(DATA LISTING begins)

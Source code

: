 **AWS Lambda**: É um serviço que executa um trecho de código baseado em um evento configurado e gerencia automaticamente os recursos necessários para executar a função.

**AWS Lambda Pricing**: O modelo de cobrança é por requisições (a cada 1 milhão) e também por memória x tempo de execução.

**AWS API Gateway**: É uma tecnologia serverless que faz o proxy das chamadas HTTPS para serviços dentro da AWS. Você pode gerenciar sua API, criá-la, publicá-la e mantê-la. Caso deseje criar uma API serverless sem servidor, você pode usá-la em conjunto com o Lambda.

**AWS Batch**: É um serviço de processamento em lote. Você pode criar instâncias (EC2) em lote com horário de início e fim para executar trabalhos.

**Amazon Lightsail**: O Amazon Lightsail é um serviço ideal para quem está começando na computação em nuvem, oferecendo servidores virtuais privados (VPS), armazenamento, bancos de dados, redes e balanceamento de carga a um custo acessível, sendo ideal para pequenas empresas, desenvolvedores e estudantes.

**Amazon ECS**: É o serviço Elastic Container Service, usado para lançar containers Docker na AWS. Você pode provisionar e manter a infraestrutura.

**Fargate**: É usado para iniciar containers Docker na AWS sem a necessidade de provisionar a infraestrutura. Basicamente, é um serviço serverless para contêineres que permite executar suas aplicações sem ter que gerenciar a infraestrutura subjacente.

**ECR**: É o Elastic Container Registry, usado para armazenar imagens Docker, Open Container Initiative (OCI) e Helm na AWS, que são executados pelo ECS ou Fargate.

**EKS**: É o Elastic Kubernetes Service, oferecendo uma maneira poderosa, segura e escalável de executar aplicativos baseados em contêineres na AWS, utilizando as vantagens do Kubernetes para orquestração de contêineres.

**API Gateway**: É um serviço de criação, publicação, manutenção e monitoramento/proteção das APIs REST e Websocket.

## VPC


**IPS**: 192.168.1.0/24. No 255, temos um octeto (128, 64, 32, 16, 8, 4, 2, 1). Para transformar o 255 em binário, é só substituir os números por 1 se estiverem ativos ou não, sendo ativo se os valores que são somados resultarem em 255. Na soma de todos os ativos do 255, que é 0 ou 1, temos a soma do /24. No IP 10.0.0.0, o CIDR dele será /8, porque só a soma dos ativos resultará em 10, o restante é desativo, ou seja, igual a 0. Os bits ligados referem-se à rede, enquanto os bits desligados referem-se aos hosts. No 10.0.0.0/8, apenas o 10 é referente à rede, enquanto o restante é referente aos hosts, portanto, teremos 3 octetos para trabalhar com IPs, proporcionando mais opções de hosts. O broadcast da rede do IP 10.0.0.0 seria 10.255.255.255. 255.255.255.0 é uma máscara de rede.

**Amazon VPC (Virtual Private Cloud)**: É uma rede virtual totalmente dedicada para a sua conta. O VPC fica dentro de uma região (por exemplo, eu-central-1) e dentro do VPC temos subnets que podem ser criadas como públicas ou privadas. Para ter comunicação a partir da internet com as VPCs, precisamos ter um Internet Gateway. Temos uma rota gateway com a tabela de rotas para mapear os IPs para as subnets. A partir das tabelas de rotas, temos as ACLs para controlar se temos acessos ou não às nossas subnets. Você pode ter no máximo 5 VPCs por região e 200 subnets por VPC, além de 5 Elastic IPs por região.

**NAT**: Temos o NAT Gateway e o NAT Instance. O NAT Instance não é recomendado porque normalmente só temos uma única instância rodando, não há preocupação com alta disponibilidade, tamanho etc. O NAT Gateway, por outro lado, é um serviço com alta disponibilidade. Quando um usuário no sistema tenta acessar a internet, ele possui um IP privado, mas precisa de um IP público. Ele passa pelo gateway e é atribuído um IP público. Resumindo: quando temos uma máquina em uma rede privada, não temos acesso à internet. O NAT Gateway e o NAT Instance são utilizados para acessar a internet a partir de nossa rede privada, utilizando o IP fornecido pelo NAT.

(DATA LISTING ends)

### TASK TO COMPLETE
Copy out, exactly as given, the line containing "IPs por região." together with every line after it in the material.

### WRITTEN REPLY
**Amazon VPC (Virtual Private Cloud)**: É uma rede virtual totalmente dedicada para a sua conta. O VPC fica dentro de uma região (por exemplo, eu-central-1) e dentro do VPC temos subnets que podem ser criadas como públicas ou privadas. Para ter comunicação a partir da internet com as VPCs, precisamos ter um Internet Gateway. Temos uma rota gateway com a tabela de rotas para mapear os IPs para as subnets. A partir das tabelas de rotas, temos as ACLs para controlar se temos acessos ou não às nossas subnets. Você pode ter no máximo 5 VPCs por região e 200 subnets por VPC, além de 5 Elastic IPs por região.

**NAT**: Temos o NAT Gateway e o NAT Instance. O NAT Instance não é recomendado porque normalmente só temos uma única instância rodando, não há preocupação com alta disponibilidade, tamanho etc. O NAT Gateway, por outro lado, é um serviço com alta disponibilidade. Quando um usuário no sistema tenta acessar a internet, ele possui um IP privado, mas precisa de um IP público. Ele passa pelo gateway e é atribuído um IP público. Resumindo: quando temos uma máquina em uma rede privada, não temos acesso à internet. O NAT Gateway e o NAT Instance são utilizados para acessar a internet a partir de nossa rede privada, utilizando o IP fornecido pelo NAT.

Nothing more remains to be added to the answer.